Activity >>
Make an exact copy of every record that follows.

*** Data for this task ***

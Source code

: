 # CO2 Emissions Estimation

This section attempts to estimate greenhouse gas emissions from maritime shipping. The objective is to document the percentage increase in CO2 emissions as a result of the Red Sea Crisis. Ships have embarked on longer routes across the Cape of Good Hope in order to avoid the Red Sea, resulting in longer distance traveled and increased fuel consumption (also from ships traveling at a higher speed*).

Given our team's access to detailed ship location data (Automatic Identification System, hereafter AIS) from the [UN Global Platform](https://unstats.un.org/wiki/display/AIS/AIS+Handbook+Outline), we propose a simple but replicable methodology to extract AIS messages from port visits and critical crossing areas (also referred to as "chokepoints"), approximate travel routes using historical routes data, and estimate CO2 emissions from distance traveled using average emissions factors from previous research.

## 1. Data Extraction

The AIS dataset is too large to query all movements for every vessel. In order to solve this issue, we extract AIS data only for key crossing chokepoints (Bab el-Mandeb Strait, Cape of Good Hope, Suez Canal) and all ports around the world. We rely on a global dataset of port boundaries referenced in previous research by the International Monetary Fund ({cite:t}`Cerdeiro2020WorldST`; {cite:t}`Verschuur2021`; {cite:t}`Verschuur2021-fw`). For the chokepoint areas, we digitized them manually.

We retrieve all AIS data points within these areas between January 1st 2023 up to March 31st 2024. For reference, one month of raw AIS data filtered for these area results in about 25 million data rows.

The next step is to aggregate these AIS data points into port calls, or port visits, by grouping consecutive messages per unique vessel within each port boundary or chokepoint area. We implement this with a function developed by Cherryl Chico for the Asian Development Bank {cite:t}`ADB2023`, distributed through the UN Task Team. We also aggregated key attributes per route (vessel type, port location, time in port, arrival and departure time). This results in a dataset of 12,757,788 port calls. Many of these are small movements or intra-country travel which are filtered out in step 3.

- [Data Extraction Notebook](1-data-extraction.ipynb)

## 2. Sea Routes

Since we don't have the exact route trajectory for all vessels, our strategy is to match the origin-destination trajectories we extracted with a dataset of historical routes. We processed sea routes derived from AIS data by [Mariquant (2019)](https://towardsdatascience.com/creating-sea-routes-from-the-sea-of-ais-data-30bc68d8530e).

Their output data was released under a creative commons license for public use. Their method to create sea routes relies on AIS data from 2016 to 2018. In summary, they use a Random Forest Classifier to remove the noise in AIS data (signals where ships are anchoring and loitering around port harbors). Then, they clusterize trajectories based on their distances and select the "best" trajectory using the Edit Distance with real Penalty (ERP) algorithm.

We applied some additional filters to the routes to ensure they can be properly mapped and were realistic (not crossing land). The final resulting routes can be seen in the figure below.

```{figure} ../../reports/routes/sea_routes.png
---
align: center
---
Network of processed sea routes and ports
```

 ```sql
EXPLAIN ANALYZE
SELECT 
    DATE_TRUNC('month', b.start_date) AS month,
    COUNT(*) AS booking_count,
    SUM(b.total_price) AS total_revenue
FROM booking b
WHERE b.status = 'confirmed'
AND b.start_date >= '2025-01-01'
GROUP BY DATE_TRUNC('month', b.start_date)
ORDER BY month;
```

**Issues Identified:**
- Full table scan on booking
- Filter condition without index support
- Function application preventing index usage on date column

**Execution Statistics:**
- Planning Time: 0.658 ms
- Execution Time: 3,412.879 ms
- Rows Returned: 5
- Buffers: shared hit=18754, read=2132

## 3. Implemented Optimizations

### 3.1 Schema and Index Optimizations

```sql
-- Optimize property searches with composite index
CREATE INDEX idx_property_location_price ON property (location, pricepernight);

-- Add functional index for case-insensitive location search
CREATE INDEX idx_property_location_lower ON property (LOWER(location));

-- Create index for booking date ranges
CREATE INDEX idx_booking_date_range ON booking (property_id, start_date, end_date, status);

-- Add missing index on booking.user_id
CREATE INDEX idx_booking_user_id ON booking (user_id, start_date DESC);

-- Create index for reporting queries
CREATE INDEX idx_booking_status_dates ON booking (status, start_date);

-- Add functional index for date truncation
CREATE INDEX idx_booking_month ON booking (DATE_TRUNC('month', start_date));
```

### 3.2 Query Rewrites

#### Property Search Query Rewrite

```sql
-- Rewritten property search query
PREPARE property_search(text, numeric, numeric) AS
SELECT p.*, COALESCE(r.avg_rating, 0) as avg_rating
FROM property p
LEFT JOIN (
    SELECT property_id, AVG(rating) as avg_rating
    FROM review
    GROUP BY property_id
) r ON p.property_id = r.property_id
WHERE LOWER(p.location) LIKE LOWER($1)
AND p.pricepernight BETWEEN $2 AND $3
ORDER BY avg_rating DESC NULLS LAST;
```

*** End of Data for this task ***

Exercise response >>
Source code

: # CO2 Emissions Estimation

This section attempts to estimate greenhouse gas emissions from maritime shipping. The objective is to document the percentage increase in CO2 emissions as a result of the Red Sea Crisis. Ships have embarked on longer routes across the Cape of Good Hope in order to avoid the Red Sea, resulting in longer distance traveled and increased fuel consumption (also from ships traveling at a higher speed*).

Given our team's access to detailed ship location data (Automatic Identification System, hereafter AIS) from the [UN Global Platform](https://unstats.un.org/wiki/display/AIS/AIS+Handbook+Outline), we propose a simple but replicable methodology to extract AIS messages from port visits and critical crossing areas (also referred to as "chokepoints"), approximate travel routes using historical routes data, and estimate CO2 emissions from distance traveled using average emissions factors from previous research.

## 1. Data Extraction

The AIS dataset is too large to query all movements for every vessel. In order to solve this issue, we extract AIS data only for key crossing chokepoints (Bab el-Mandeb Strait, Cape of Good Hope, Suez Canal) and all ports around the world. We rely on a global dataset of port boundaries referenced in previous research by the International Monetary Fund ({cite:t}`Cerdeiro2020WorldST`; {cite:t}`Verschuur2021`; {cite:t}`Verschuur2021-fw`). For the chokepoint areas, we digitized them manually.

We retrieve all AIS data points within these areas between January 1st 2023 up to March 31st 2024. For reference, one month of raw AIS data filtered for these area results in about 25 million data rows.

The next step is to aggregate these AIS data points into port calls, or port visits, by grouping consecutive messages per unique vessel within each port boundary or chokepoint area. We implement this with a function developed by Cherryl Chico for the Asian Development Bank {cite:t}`ADB2023`, distributed through the UN Task Team. We also aggregated key attributes per route (vessel type, port location, time in port, arrival and departure time). This results in a dataset of 12,757,788 port calls. Many of these are small movements or intra-country travel which are filtered out in step 3.

- [Data Extraction Notebook](1-data-extraction.ipynb)

## 2. Sea Routes

Since we don't have the exact route trajectory for all vessels, our strategy is to match the origin-destination trajectories we extracted with a dataset of historical routes. We processed sea routes derived from AIS data by [Mariquant (2019)](https://towardsdatascience.com/creating-sea-routes-from-the-sea-of-ais-data-30bc68d8530e).

Their output data was released under a creative commons license for public use. Their method to create sea routes relies on AIS data from 2016 to 2018. In summary, they use a Random Forest Classifier to remove the noise in AIS data (signals where ships are anchoring and loitering around port harbors). Then, they clusterize trajectories based on their distances and select the "best" trajectory using the Edit Distance with real Penalty (ERP) algorithm.

We applied some additional filters to the routes to ensure they can be properly mapped and were realistic (not crossing land). The final resulting routes can be seen in the figure below.

```{figure} ../../reports/routes/sea_routes.png
---
align: center
---
Network of processed sea routes and ports
```

 ```sql
EXPLAIN ANALYZE
SELECT 
    DATE_TRUNC('month', b.start_date) AS month,
    COUNT(*) AS booking_count,
    SUM(b.total_price) AS total_revenue
FROM booking b
WHERE b.status = 'confirmed'
AND b.start_date >= '2025-01-01'
GROUP BY DATE_TRUNC('month', b.start_date)
ORDER BY month;
```

**Issues Identified:**
- Full table scan on booking
- Filter condition without index support
- Function application preventing index usage on date column

**Execution Statistics:**
- Planning Time: 0.658 ms
- Execution Time: 3,412.879 ms
- Rows Returned: 5
- Buffers: shared hit=18754, read=2132

## 3. Implemented Optimizations

### 3.1 Schema and Index Optimizations

```sql
-- Optimize property searches with composite index
CREATE INDEX idx_property_location_price ON property (location, pricepernight);

-- Add functional index for case-insensitive location search
CREATE INDEX idx_property_location_lower ON property (LOWER(location));

-- Create index for booking date ranges
CREATE INDEX idx_booking_date_range ON booking (property_id, start_date, end_date, status);

-- Add missing index on booking.user_id
CREATE INDEX idx_booking_user_id ON booking (user_id, start_date DESC);

-- Create index for reporting queries
CREATE INDEX idx_booking_status_dates ON booking (status, start_date);

-- Add functional index for date truncation
CREATE INDEX idx_booking_month ON booking (DATE_TRUNC('month', start_date));
```

### 3.2 Query Rewrites

#### Property Search Query Rewrite

```sql
-- Rewritten property search query
PREPARE property_search(text, numeric, numeric) AS
SELECT p.*, COALESCE(r.avg_rating, 0) as avg_rating
FROM property p
LEFT JOIN (
    SELECT property_id, AVG(rating) as avg_rating
    FROM review
    GROUP BY property_id
) r ON p.property_id = r.property_id
WHERE LOWER(p.location) LIKE LOWER($1)
AND p.pricepernight BETWEEN $2 AND $3
ORDER BY avg_rating DESC NULLS LAST;
```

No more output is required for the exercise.